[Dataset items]
======

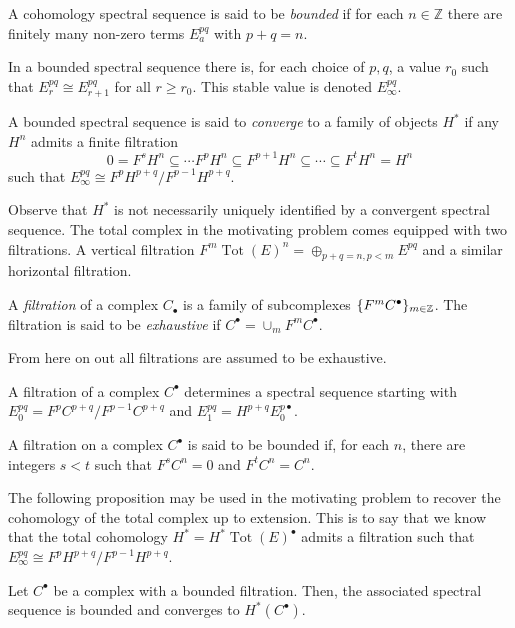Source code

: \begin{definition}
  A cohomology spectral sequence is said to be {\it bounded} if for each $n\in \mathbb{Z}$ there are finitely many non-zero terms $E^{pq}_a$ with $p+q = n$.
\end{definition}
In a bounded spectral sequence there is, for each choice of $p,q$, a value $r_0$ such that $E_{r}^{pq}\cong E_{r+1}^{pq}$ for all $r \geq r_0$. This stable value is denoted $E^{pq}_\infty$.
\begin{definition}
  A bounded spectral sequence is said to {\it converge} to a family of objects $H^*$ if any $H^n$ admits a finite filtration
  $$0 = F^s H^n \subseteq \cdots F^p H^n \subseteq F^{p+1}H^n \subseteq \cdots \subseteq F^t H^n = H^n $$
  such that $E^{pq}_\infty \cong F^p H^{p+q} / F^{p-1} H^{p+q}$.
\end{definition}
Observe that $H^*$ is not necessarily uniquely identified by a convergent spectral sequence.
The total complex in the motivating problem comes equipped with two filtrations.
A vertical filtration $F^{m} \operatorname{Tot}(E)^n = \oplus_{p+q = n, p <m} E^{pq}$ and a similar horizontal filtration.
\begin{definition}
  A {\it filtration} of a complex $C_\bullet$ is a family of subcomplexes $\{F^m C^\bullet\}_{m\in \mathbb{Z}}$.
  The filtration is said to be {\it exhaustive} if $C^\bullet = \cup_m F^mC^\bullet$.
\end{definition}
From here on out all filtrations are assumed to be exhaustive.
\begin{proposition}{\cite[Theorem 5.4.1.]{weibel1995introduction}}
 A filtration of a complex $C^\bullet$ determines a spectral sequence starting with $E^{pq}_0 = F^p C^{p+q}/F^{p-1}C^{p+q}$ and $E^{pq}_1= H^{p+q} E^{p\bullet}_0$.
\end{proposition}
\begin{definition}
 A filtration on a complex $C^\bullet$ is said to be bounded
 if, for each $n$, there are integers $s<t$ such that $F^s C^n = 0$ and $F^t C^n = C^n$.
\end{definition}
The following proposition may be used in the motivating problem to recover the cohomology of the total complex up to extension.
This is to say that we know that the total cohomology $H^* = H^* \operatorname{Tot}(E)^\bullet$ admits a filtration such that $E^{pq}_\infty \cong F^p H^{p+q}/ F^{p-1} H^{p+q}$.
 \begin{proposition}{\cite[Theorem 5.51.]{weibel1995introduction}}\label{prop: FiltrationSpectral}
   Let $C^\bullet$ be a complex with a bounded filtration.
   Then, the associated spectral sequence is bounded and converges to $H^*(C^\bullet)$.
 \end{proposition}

======

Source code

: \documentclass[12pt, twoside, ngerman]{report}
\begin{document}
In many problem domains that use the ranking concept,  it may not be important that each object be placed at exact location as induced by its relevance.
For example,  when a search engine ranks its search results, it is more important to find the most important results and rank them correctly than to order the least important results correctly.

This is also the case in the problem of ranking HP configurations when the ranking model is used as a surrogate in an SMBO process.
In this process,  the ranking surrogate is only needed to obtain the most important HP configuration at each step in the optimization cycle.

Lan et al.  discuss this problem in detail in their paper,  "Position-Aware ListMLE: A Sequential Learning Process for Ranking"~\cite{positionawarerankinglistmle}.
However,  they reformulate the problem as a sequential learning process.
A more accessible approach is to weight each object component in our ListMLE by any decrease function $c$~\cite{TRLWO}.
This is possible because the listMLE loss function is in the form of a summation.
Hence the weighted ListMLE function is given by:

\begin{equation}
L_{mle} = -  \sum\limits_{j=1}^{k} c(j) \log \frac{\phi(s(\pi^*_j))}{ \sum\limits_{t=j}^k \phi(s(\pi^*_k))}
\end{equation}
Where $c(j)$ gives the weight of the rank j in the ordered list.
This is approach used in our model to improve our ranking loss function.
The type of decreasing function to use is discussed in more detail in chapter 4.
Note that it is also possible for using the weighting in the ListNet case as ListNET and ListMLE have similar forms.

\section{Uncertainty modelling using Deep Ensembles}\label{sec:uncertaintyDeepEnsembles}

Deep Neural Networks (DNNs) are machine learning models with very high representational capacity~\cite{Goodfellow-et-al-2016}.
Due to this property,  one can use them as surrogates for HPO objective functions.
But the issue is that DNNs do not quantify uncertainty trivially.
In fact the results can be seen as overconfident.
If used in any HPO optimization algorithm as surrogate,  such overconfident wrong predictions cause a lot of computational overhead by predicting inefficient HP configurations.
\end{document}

======

EXERCISE DETAILS >>
Copy all lines from the data that hold the word "results".

SOLVED PROBLEM >>
For example,  when a search engine ranks its search results, it is more important to find the most important results and rank them correctly than to order the least important results correctly.
In fact the results can be seen as overconfident.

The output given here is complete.